Do you hear the peepers?

“I think it’s going to be tonight. It’s my favorite night of the year. Do you think you’ll be able to stay awake for it?” I asked Bette, acting more like a five-year-old trying to talk her mother into going to a drive-in movie.

This annual rite means so much to me and I’d never shared it with Mum. The first and last time would be tonight. I hope she likes it as much as I do.

After finishing dinner, I brought our trays into the kitchen and cleaned up while Bette wrapped herself in a blanket close to the fire and watched “Jeopardy.”  Dark already.  I loaded up the dishwasher and took the garbage outside.
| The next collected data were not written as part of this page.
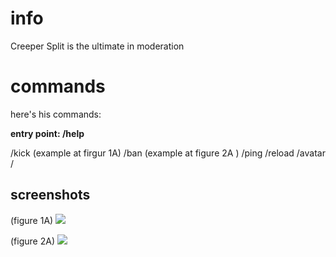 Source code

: # info
Creeper Split is the ultimate in moderation 

# commands
here's his commands:

__entry point: /help__

/kick <mention> (example at firgur 1A)
/ban <mention> (example at figure 2A ) 
/ping
/reload
/avatar
/

## screenshots

(figure 1A)
<img src="https://i.imgur.com/T7jgC1a.png" />

(figure 2A)
<img src="https://i.imgur.com/XgBMK9A.png" />
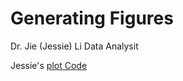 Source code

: Generating Figures
==============

Dr. Jie (Jessie) Li
Data Analysit


Jessie's [plot Code](plot.R)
I stopped just outside the door.

Could it be?  I tossed the garbage into the composting bin and walked to the west side of the yard, closer to the marsh a few streets over.

Yes!

I rushed back in and helped Bette push her swollen feet into her green rubber garden shoes and get into her winter coat.

“I just knew it would be today,” I said. “It’s always the last week in March without fail.”

I wrapped my arm in Mum’s and out we went to the deck, arm in arm. It was so dark. Few stars and no moon. No lights on in any of neighbor’s houses. Today it reached 50 degrees but most people are still in Florida.

Missing this.

“Do you hear them?” I asked. Gingerly we walked through the backyard, closer to the marsh.

Peep. Peep. Peep, sang the tree frog peepers in their song of spring joy. The Hallelujah chorus signals the Yuletide season and the Peepers are the official welcoming chorus of spring.

Their high-pitched little voices tell us that the harshness and dark of New England winter are over.  New beginnings and possibilities are coming. Rejoice. Be grateful.

Bette and I stand there listening. I know this will not be a joyful spring. The nurse’s note this week said, “Declining rapidly.”

But still, standing there with my Mum I sensed joy. Bette was always giving that to us, even when she had every excuse to be selfish. Like tonight.

We walked back into the house and cranked up the heat.

“It won’t be long now,” Bette said. I hoped she meant the spring.